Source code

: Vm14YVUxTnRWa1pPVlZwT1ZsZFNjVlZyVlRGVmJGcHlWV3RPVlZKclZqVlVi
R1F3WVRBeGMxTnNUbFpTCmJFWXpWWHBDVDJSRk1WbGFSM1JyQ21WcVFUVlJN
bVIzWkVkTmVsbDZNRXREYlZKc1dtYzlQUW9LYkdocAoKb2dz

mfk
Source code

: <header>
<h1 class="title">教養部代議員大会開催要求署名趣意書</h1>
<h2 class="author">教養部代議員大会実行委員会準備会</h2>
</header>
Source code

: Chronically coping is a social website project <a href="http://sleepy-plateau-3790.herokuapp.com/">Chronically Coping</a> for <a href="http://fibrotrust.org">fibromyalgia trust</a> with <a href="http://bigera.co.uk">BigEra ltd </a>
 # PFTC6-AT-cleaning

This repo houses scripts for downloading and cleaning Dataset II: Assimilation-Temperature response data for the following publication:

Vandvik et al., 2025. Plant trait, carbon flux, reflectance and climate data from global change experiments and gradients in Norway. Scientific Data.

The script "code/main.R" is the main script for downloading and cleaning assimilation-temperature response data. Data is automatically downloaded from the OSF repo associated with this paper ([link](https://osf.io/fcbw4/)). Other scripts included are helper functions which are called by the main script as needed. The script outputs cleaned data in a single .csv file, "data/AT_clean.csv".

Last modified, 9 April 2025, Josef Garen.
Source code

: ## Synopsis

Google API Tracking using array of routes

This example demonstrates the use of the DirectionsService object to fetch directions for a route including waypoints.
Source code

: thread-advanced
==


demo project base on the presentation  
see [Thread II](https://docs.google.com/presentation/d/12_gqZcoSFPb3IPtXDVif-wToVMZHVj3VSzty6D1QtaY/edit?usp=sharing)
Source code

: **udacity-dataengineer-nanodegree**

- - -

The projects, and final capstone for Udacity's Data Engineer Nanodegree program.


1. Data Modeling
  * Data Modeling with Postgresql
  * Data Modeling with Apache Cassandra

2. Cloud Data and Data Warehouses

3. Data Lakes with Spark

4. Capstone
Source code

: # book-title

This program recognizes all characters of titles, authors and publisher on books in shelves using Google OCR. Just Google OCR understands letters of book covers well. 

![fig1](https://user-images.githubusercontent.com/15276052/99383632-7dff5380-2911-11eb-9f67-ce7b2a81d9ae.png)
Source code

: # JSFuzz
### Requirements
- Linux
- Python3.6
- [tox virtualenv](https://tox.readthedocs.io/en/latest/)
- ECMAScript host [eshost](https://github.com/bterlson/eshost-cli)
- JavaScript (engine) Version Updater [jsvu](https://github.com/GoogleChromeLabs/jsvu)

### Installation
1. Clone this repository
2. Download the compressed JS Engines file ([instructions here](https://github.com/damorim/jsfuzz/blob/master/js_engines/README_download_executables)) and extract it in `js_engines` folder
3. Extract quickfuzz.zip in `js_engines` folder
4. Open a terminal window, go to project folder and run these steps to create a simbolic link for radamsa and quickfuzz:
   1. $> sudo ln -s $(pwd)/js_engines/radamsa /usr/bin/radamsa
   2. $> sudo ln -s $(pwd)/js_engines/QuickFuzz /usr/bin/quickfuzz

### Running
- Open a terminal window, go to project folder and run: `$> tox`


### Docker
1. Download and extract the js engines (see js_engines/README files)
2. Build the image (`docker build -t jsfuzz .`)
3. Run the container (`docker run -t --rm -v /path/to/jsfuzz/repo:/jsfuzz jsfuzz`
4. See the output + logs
---
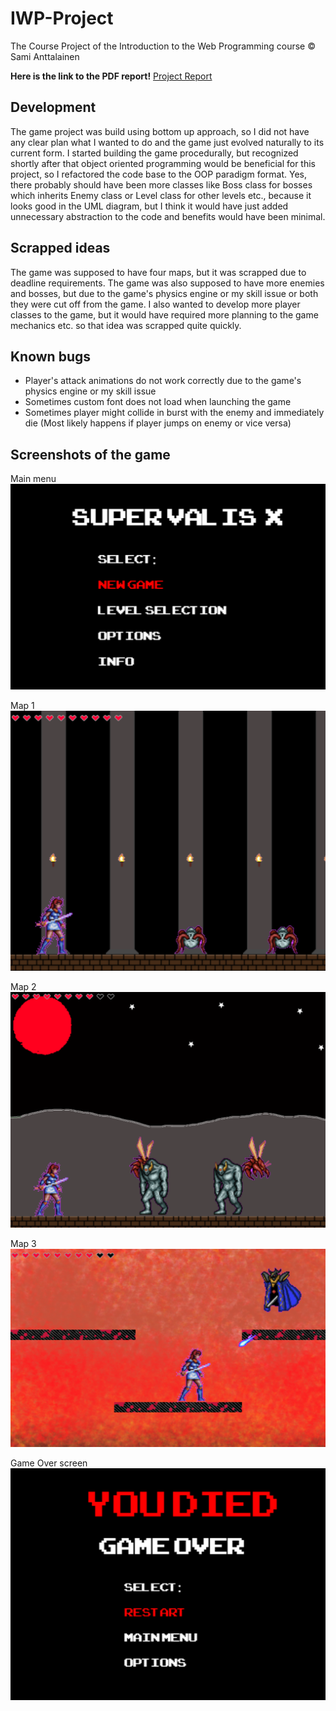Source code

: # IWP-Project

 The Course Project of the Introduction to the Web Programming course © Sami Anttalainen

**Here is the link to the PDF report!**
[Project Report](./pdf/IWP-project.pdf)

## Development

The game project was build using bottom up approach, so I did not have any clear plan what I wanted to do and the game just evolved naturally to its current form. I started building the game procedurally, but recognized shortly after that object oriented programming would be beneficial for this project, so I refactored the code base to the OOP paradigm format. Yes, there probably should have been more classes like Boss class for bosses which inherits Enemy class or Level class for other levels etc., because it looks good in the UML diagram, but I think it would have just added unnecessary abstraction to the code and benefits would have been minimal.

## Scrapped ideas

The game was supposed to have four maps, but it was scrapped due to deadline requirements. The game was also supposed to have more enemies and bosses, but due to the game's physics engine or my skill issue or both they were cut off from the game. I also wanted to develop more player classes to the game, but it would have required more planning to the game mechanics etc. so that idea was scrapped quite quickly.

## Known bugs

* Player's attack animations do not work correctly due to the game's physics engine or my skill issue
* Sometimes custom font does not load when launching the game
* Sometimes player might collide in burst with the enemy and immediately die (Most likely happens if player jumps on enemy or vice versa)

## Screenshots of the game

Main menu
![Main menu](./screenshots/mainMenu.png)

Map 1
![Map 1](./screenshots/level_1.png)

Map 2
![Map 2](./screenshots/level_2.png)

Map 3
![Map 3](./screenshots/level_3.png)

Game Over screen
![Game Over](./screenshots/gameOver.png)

## TASK TO CARRY OUT
In the data above, how many lines include the word "sudo"? Answer with the number only.

## REPLY
2